Saturday, May 19, 2012

Finding Questions in All Dark Places: A Movie Review

*full disclosure: a DVD screener of this film was provided by Monarch Home Entertainment.

Director/writer: Nicholas Reiner.

Cast: Joshua Burrow, Stephanie Fieger, Daniel Brennan, Dylan Mars Loff and Liam Seide.

All Dark Places is a mysterious thriller of love, doubt and clowns with killer smiles. Created by Nicholas Reiner (Remedy), All Dark Places takes a look at the strain in a marriage between Jamie (Stephanie Fieger) and Chris (Joshua Burrow). This strain is symbolized by a prose spewing clown who may or may not be a figment of the family's imagination.

The film's protagonist is Christian and the story follows him and his bad decisions. He is a struggling musician with a past full of alcohol fueled benders. He uses cocaine like it is going out of style and Chris' primary means of work involves shady business deals. All of these poor choices makes Jamie doubt Chris and their future together. A roaming clown also doubts Chris, but who is the clown and what does he represent?

In the film, characters hypothesize why Chris is seeing this white faced ghoul. Miller, Chris' booze buddy, suggests that he is John Wayne Gacy's ghost, returned from the past. Yet, Gacy used rope to murder his victims and not a knife. This suggestion does not fit. The final scene would suggest that the antagonist is produced from an Oedipal complex. However, one scene and one action does not create enough evidence to suggest that this is a father son conflict, exclusively. The best guess that this reviewer can put forth involves what the viewer sees. All of the conflict between Jamie and Chris is symbolized by the clown. All of those dark energies such as doubt, insecurity, self-destruction and anger are displayed externally in this murderous character. And this character and these elements ultimately destroy the relationship between Chris and Jamie.

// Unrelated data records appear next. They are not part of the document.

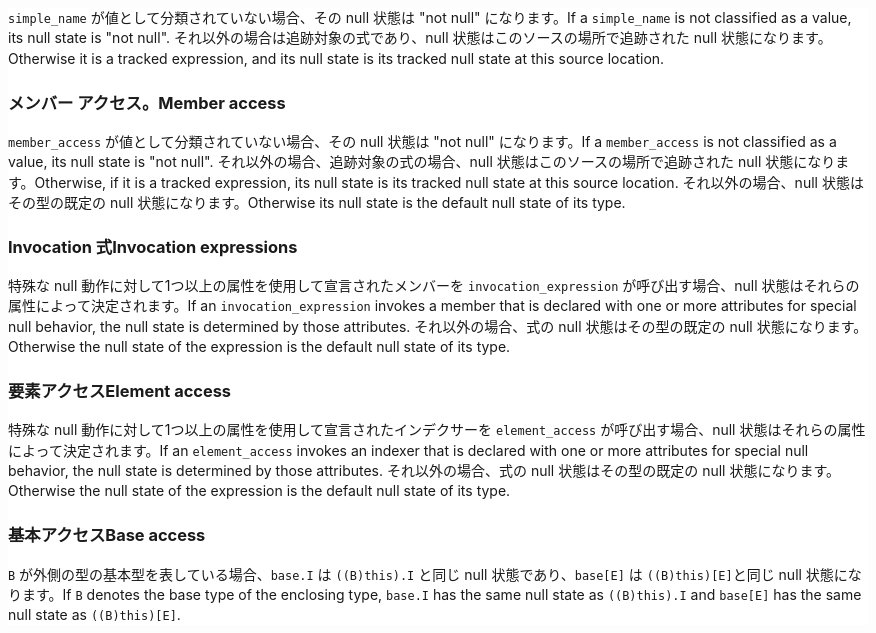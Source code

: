 <span data-ttu-id="3f201-201">`simple_name` が値として分類されていない場合、その null 状態は "not null" になります。</span><span class="sxs-lookup"><span data-stu-id="3f201-201">If a `simple_name` is not classified as a value, its null state is "not null".</span></span> <span data-ttu-id="3f201-202">それ以外の場合は追跡対象の式であり、null 状態はこのソースの場所で追跡された null 状態になります。</span><span class="sxs-lookup"><span data-stu-id="3f201-202">Otherwise it is a tracked expression, and its null state is its tracked null state at this source location.</span></span>

### <a name="member-access"></a><span data-ttu-id="3f201-203">メンバー アクセス。</span><span class="sxs-lookup"><span data-stu-id="3f201-203">Member access</span></span>

<span data-ttu-id="3f201-204">`member_access` が値として分類されていない場合、その null 状態は "not null" になります。</span><span class="sxs-lookup"><span data-stu-id="3f201-204">If a `member_access` is not classified as a value, its null state is "not null".</span></span> <span data-ttu-id="3f201-205">それ以外の場合、追跡対象の式の場合、null 状態はこのソースの場所で追跡された null 状態になります。</span><span class="sxs-lookup"><span data-stu-id="3f201-205">Otherwise, if it is a tracked expression, its null state is its tracked null state at this source location.</span></span> <span data-ttu-id="3f201-206">それ以外の場合、null 状態はその型の既定の null 状態になります。</span><span class="sxs-lookup"><span data-stu-id="3f201-206">Otherwise its null state is the default null state of its type.</span></span>

### <a name="invocation-expressions"></a><span data-ttu-id="3f201-207">Invocation 式</span><span class="sxs-lookup"><span data-stu-id="3f201-207">Invocation expressions</span></span>

<span data-ttu-id="3f201-208">特殊な null 動作に対して1つ以上の属性を使用して宣言されたメンバーを `invocation_expression` が呼び出す場合、null 状態はそれらの属性によって決定されます。</span><span class="sxs-lookup"><span data-stu-id="3f201-208">If an `invocation_expression` invokes a member that is declared with one or more attributes for special null behavior, the null state is determined by those attributes.</span></span> <span data-ttu-id="3f201-209">それ以外の場合、式の null 状態はその型の既定の null 状態になります。</span><span class="sxs-lookup"><span data-stu-id="3f201-209">Otherwise the null state of the expression is the default null state of its type.</span></span>

### <a name="element-access"></a><span data-ttu-id="3f201-210">要素アクセス</span><span class="sxs-lookup"><span data-stu-id="3f201-210">Element access</span></span>

<span data-ttu-id="3f201-211">特殊な null 動作に対して1つ以上の属性を使用して宣言されたインデクサーを `element_access` が呼び出す場合、null 状態はそれらの属性によって決定されます。</span><span class="sxs-lookup"><span data-stu-id="3f201-211">If an `element_access` invokes an indexer that is declared with one or more attributes for special null behavior, the null state is determined by those attributes.</span></span> <span data-ttu-id="3f201-212">それ以外の場合、式の null 状態はその型の既定の null 状態になります。</span><span class="sxs-lookup"><span data-stu-id="3f201-212">Otherwise the null state of the expression is the default null state of its type.</span></span>

### <a name="base-access"></a><span data-ttu-id="3f201-213">基本アクセス</span><span class="sxs-lookup"><span data-stu-id="3f201-213">Base access</span></span>

<span data-ttu-id="3f201-214">`B` が外側の型の基本型を表している場合、`base.I` は `((B)this).I` と同じ null 状態であり、`base[E]` は `((B)this)[E]`と同じ null 状態になります。</span><span class="sxs-lookup"><span data-stu-id="3f201-214">If `B` denotes the base type of the enclosing type, `base.I` has the same null state as `((B)this).I` and `base[E]` has the same null state as `((B)this)[E]`.</span></span>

With so much complexity here, All Dark Places is definitely a psychological thriller and this film is also indie in scope. Independent elements seen here include the use of one primary set and only a few characters. Therefore, the actors have to carry the film. Stephanie Fieger and Joshua Burrow do a great job in making their relationship seem real. Nicholas Reiner's script also creates beievable characters and the film just feels lifelike despite the constraints of a small budget.

This film fan really has few quibbles to add. Really, this film cannot be commended enough. Reiner keeps the film in a surreal state by utilizing an off-kilter soundtrack. As well, the lighting creates a carnival like atmosphere with an edge of danger. All Dark Places is impressionistic in structure and all of these elements made the film enjoyable.

All Dark Places will release on DVD June 26th and this viewer would recommend that fans of psychological thrillers seek this title out. Then, watchers can hypothesize of what the clown represents. Is he a ghoul? A message? Or, something else? Reiner's film is smart and sometimes terrifying and often mysterious. This unknowing is what made this film such a fine watch for this viewer.

Overall: 8 out of 10 (solid writing, good use of space and characters).